Никакой реакции. Они только озадаченно приподняли брови. В самом деле, если кто-то чужой называл при мне это имя, я взвивалась. Но если его произносила я, мои родные принимали это как должное, поскольку все мои заморочки были так или иначе связаны с ним. Очевидно, я подошла к следующему важному рубежу.
– Мне сообщили об Иване.
Отец вскочил и направился к буфету за спасительной пачкой сигарет, прикурил одну и протянул матери, после чего еще одну взял себе. Я тоже хотела попросить сигарету, но остановила себя.
– Режис, я, пожалуй, пропущу сегодня спортивные занятия. Слушаем тебя, дорогая. – Мамин голос повысился на тон.

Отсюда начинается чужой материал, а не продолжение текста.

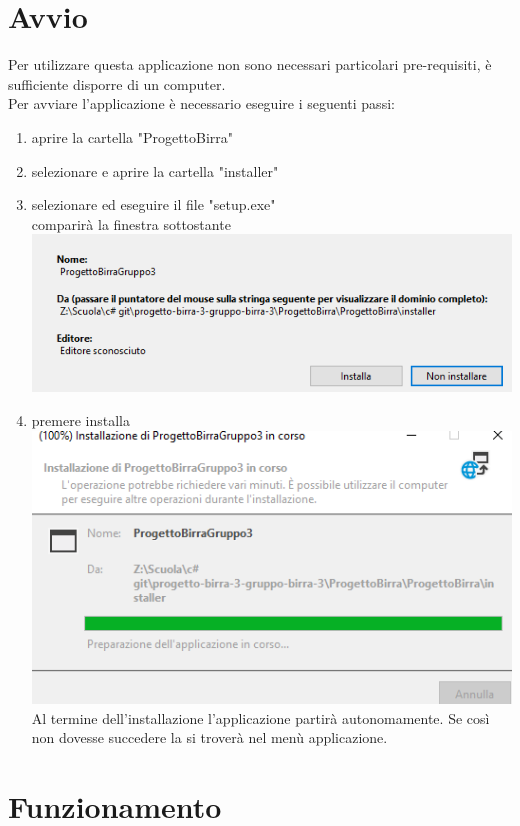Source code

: \documentclass[a4paper, titlepage]{article}
\begin{document}
\section{Avvio}
Per utilizzare questa applicazione non sono necessari particolari pre-requisiti, è sufficiente disporre di un computer.\\
Per avviare l'applicazione è necessario eseguire i seguenti passi:
\begin{enumerate}
    \item aprire la cartella "ProgettoBirra"
    \item selezionare e aprire la cartella "installer"
    \item selezionare ed eseguire il file "setup.exe"\\
    comparirà la finestra sottostante\\
    \includegraphics[scale=0.30]{Immagini/imgpsh_fullsize_anim.png}
    \item premere installa\\
    \includegraphics[scale=0.30]{Immagini/imgpsh_fullsize_anim (1).png}\\
    Al termine dell'installazione l'applicazione partirà autonomamente. Se così non dovesse succedere la si troverà nel menù applicazione.
\end{enumerate}

\section{Funzionamento}
\end{document}
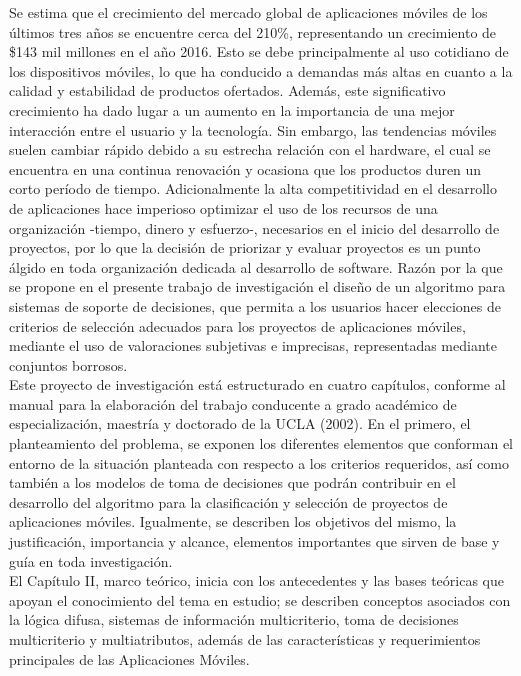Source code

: \introduccion
Se estima que el crecimiento del mercado global de aplicaciones móviles de los últimos tres años se encuentre cerca del 210\%, representando un crecimiento de \$143 mil millones en el año 2016.  Esto se debe principalmente al uso cotidiano de los dispositivos móviles, lo que ha conducido a demandas más altas en cuanto a la calidad y estabilidad de productos ofertados. Además, este significativo crecimiento ha dado lugar a un aumento en la importancia de una mejor interacción entre el usuario y la tecnología. Sin embargo, las tendencias móviles suelen cambiar rápido debido a su estrecha relación con el hardware, el cual se encuentra en una continua renovación y ocasiona que los productos duren un corto período de tiempo. Adicionalmente la alta competitividad en el desarrollo de aplicaciones hace imperioso optimizar el uso de los recursos de una organización -tiempo, dinero y esfuerzo-, necesarios en el inicio del desarrollo de proyectos, por lo que la decisión de priorizar y evaluar proyectos es un punto álgido en toda organización dedicada al desarrollo de software. Razón por la que se propone en el presente trabajo de investigación el diseño de un algoritmo para sistemas de soporte de decisiones, que permita a los usuarios hacer elecciones de  criterios de selección adecuados para los proyectos de aplicaciones móviles, mediante el uso de valoraciones subjetivas e imprecisas, representadas mediante conjuntos borrosos.\\

Este proyecto de investigación está estructurado en cuatro capítulos, conforme al manual para la elaboración del trabajo conducente a grado académico de especialización, maestría y doctorado de la UCLA (2002). En el primero, el planteamiento del problema, se exponen los diferentes elementos que conforman el entorno de la situación planteada con respecto a los criterios requeridos, así como también a los modelos de toma de decisiones que podrán contribuir en el desarrollo del algoritmo para la clasificación y selección de proyectos de aplicaciones móviles. Igualmente, se describen los objetivos del mismo, la justificación,  importancia y alcance, elementos importantes que sirven de base y guía en toda investigación.\\

El Capítulo II, marco teórico, inicia con los antecedentes y las bases teóricas que apoyan el conocimiento del tema en estudio; se describen conceptos asociados con la lógica difusa, sistemas de información multicriterio, toma de decisiones multicriterio y multiatributos, además de las características y requerimientos principales de las Aplicaciones Móviles.\\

Я втянула побольше воздуха, набираясь смелости, и ринулась вперед. Рассказала о появлении Гари, о вчерашнем вечере и ворохе открытий, которые он мне принес. Меня никто не прерывал. Когда я договорила, стало так тихо, что, пролети сейчас муха, мы бы ее услышали. Молчание прервал Эрван:
– Отсюда следует, что это действительно был он.
Не успела я спросить Эрвана, что он имеет в виду, как он встал, тоже пошел за сигаретой и вытащил ее из родительской пачки. Сколько лет я не видела брата курящим?
– Хорошо бы уточнить, – попросила я.
– Я не делился с тобой новостью, чтобы не пугать попусту. Почти месяц назад у меня возникли подозрения…
Меня уже больше ничто не могло вогнать в шок.
Оказывается, Эрван много лет усиленно искал Ивана, но держал меня в неведении. В определенном смысле меня это не удивляло. Эрвану не нравилось, что я так легко подчинилась последнему приказу Ивана и не пыталась его найти. Брат потратил кучу денег на частных детективов во всех концах света, но безуспешно. Операция длилась четыре года. Я понемногу приходила в себя, и Эрван устал и бросил эту затею, смирившись с отказом от предполагаемой мести зятю, поступка которого решительно не понимал, и стремления заставить того расплатиться за горе, причиненное его младшей сестре. Но несколько недель назад я заговорила о разводе, и это подтолкнуло Эрвана к последнему расследованию. Со свойственной ему дотошностью он начал с прочесывания сайтов, и, к его полному изумлению, на этот раз Иван, как по взмаху волшебной палочки, через пару минут нашелся в интернете управляющим рестораном на Реюньоне. Ни на сайте, ни в социальных сетях не было ни одной фотографии, которая бы подтвердила или опровергла, что это он, а не его однофамилец. Но брат больше не имел права притворяться, будто не нашел ни следа Ивана и не знал другого его адреса, кроме “Одиссеи”. И он отправил заявление о разводе по почте на Реюньон. Назад его письмо до сих пор не вернулось.
Я, конечно, запаниковала, зато получила дополнительное доказательство правдивости Гари.
– До этого момента отсутствие письма могло быть свидетельством чего угодно, Эрин. Но после того, чем ты с нами поделилась, сомнений не осталось, это он… Мне очень жаль.